▸ **YOUR TASK**
Print the data that follows exactly as it stands, from its first line through the line containing "the computations start", and stop there.

▸ **RECORDS TO PROCESS**
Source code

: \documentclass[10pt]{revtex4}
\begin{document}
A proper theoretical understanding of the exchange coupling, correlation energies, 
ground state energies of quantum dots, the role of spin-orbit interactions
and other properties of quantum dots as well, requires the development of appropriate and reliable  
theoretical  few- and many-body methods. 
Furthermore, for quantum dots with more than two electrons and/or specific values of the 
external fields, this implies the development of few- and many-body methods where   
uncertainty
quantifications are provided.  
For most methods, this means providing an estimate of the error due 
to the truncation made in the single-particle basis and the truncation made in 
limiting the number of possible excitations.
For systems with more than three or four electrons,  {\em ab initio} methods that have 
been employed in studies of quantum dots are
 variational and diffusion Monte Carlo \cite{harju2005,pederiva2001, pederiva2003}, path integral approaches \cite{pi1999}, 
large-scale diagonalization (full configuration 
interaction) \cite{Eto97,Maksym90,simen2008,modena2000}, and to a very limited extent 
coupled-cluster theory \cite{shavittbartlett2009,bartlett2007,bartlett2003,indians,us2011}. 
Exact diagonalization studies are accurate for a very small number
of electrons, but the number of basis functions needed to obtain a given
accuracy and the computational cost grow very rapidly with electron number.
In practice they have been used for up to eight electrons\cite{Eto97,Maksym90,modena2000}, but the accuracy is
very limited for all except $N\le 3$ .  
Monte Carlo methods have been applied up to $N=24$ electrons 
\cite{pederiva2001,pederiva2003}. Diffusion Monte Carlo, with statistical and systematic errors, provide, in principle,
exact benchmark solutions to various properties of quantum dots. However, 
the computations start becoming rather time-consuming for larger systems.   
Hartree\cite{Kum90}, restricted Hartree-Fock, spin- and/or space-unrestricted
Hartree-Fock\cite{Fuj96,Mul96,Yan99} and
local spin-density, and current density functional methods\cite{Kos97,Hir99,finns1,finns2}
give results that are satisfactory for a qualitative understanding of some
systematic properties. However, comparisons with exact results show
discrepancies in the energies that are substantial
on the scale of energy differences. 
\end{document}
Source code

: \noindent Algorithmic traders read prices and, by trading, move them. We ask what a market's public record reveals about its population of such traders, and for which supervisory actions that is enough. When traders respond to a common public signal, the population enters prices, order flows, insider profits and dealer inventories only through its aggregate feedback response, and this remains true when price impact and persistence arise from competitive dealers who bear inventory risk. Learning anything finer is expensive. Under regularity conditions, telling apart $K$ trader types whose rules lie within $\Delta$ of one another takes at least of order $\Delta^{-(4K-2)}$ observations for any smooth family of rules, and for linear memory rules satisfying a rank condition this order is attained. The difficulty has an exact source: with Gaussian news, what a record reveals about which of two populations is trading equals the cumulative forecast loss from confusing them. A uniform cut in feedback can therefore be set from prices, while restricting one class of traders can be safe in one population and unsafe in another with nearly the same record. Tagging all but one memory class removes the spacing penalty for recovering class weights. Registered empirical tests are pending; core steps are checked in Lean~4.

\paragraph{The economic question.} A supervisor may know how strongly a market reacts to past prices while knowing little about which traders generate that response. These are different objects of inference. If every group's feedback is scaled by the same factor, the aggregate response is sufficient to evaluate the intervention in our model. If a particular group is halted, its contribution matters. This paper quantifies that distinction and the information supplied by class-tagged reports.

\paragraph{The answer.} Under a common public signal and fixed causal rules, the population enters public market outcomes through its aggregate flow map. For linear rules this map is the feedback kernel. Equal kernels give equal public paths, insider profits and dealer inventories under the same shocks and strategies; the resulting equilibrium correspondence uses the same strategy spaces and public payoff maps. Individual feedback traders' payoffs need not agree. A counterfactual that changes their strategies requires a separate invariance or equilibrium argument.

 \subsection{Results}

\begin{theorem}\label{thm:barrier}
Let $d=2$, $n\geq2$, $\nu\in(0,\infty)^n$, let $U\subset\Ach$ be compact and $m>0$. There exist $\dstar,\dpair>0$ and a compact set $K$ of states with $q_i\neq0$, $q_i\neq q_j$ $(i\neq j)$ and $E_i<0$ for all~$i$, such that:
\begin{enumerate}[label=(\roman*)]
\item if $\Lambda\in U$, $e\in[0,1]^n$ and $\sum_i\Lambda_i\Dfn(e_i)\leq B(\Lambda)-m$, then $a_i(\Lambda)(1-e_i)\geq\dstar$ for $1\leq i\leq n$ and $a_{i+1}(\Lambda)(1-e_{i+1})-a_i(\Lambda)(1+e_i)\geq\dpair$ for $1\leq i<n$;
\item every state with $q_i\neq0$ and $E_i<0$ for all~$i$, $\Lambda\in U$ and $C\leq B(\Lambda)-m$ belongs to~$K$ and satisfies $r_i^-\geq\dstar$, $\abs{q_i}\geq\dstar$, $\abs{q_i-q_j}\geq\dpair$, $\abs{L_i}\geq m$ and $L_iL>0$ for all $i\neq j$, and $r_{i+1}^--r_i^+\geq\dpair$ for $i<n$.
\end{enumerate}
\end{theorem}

▸ **RESULT OF THIS EXERCISE**
Source code

: \documentclass[10pt]{revtex4}
\begin{document}
A proper theoretical understanding of the exchange coupling, correlation energies, 
ground state energies of quantum dots, the role of spin-orbit interactions
and other properties of quantum dots as well, requires the development of appropriate and reliable  
theoretical  few- and many-body methods. 
Furthermore, for quantum dots with more than two electrons and/or specific values of the 
external fields, this implies the development of few- and many-body methods where   
uncertainty
quantifications are provided.  
For most methods, this means providing an estimate of the error due 
to the truncation made in the single-particle basis and the truncation made in 
limiting the number of possible excitations.
For systems with more than three or four electrons,  {\em ab initio} methods that have 
been employed in studies of quantum dots are
 variational and diffusion Monte Carlo \cite{harju2005,pederiva2001, pederiva2003}, path integral approaches \cite{pi1999}, 
large-scale diagonalization (full configuration 
interaction) \cite{Eto97,Maksym90,simen2008,modena2000}, and to a very limited extent 
coupled-cluster theory \cite{shavittbartlett2009,bartlett2007,bartlett2003,indians,us2011}. 
Exact diagonalization studies are accurate for a very small number
of electrons, but the number of basis functions needed to obtain a given
accuracy and the computational cost grow very rapidly with electron number.
In practice they have been used for up to eight electrons\cite{Eto97,Maksym90,modena2000}, but the accuracy is
very limited for all except $N\le 3$ .  
Monte Carlo methods have been applied up to $N=24$ electrons 
\cite{pederiva2001,pederiva2003}. Diffusion Monte Carlo, with statistical and systematic errors, provide, in principle,
exact benchmark solutions to various properties of quantum dots. However, 
the computations start becoming rather time-consuming for larger systems.   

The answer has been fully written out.